The week 2 session was all about creating a baseline. This is where you establish how much activity you can realistically manage in general, without making yourself worse. A sustainable amount of activity for you, which is personal and tailored to your own specific issues. The point of this is to avoid what is known as 'boom and bust'. I think most pain sufferers are guilty of this, where you feel ok, maybe you've rested well, had a quiet day, so, you do the obvious thing and go completely bonkers, rushing around, trying to do all the things you can't get done when your pain is bad. So, guess what? Next day, pain is bad again and you're back to square one. We all do it and probably know it's a bad idea, but, especially if you work, or have children, or both, it's almost impossible not to let life dictate how much you do during the day. You can't really ignore the demands of your daily life, so you just muddle through. It's an interesting concept though. If you were to find your baseline and stick to it, would you get more done in the long run, because you are not having to rest more on your 'bust' days? This is something I really want to find out. There were lots of interesting suggestions for how to moderate your activity levels, such as doing activities slower, or splitting them into smaller, more manageable chunks. We spent a long time discussing in a group ways we could manage particular activities better. One thing that did come up was how unhelpful family and friends can be. There were a few stories about family not really accepting or understanding their relative's pain issues and expecting too much of them as a result. Which made me sad. It really There were also a lot of expressions of guilt (that's something I suffer from) particularly revolving around family commitments and I mentioned how I overdo it because I am too stubborn to 'let the pain win', like it's a person, for goodness' sake, idiot! 
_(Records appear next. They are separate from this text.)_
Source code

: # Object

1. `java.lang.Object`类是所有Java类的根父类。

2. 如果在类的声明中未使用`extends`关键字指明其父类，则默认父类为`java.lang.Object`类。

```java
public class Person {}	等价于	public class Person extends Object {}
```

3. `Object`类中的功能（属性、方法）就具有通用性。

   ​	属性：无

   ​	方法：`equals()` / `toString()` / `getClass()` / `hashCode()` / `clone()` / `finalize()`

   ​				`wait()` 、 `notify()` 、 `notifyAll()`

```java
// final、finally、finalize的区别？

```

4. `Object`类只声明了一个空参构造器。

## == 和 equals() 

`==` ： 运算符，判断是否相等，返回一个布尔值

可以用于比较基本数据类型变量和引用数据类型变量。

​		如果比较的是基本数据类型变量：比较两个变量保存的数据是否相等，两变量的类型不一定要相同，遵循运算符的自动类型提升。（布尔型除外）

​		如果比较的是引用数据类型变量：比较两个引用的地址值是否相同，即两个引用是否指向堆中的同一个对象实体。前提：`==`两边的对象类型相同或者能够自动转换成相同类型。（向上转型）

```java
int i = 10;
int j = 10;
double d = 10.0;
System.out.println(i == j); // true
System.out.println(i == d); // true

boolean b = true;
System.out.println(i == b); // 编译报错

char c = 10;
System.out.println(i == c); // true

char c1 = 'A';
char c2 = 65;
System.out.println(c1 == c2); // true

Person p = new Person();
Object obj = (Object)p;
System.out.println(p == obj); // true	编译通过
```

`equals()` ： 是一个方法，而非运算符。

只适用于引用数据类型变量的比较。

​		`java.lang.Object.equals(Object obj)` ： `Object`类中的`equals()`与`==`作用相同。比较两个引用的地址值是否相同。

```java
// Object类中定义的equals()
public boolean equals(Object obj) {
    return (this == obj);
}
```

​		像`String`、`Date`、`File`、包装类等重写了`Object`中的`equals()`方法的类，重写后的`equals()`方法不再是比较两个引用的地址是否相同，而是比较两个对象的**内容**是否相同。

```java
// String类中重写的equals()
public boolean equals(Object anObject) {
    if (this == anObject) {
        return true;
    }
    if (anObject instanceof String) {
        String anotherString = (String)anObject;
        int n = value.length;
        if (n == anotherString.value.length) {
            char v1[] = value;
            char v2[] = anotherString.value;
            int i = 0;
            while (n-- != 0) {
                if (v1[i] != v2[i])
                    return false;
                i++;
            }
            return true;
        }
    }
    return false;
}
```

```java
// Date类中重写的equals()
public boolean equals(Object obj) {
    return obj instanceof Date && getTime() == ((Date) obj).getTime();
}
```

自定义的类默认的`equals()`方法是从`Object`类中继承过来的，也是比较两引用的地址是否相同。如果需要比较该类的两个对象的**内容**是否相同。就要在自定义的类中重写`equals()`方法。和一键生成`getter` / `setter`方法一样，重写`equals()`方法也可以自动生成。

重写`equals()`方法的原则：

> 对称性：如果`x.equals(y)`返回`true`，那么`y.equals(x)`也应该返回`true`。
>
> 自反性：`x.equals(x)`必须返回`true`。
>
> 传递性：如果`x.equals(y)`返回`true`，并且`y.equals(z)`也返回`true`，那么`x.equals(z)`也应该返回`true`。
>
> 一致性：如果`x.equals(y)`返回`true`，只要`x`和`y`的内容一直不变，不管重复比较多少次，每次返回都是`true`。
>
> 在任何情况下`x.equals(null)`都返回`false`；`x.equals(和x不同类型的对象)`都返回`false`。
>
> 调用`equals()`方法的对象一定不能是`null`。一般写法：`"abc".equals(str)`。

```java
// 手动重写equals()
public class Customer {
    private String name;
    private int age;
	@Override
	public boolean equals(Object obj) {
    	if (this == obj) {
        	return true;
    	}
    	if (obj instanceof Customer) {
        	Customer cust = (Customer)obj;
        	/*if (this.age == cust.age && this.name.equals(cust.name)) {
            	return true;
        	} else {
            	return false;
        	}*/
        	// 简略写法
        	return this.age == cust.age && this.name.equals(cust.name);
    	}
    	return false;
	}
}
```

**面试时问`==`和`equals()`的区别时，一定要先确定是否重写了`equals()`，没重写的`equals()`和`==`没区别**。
Me sitting on a swing boat, smiling at the camera.

We were given a challenge to come up with a goal for the following week. We had to use techniques to make the goal more manageable. such as a Confidence Scale. This involves giving your proposed activity a score from one to ten on how confident you are that you will be successful. If you give it a low score, you are encouraged to think of ways to make it more manageable. My activity was going to the gym, and I said I would give it a higher score if I only went twice, but I probably ought to go three times. I was told, that considering one of my issues is being too stubborn to accept my limitations, it would be more of a challenge to go twice and not try and make it three times, so I accepted the challenge and have managed to stick to it so far! So far, after one session I have found the course really helpful. I'm not sure I'm on board with all of it, I am very stubborn, after all, but if nothing else it is really good to be in a room with other people who understand the intricacies of chronic pain, and accept you exactly as you are. I am looking forward to next week's session and will be interested to see what questions this one brings up. If you are a long term chronic pain sufferer and you feel you would benefit from the course, it might be worth asking your healthcare professional if there is anything similar available in your area. 


1 comment

  1. I'm glad you're finding the pain management group useful. It is horrible when there's nothing that can be done to help us, but somehow we find our way through.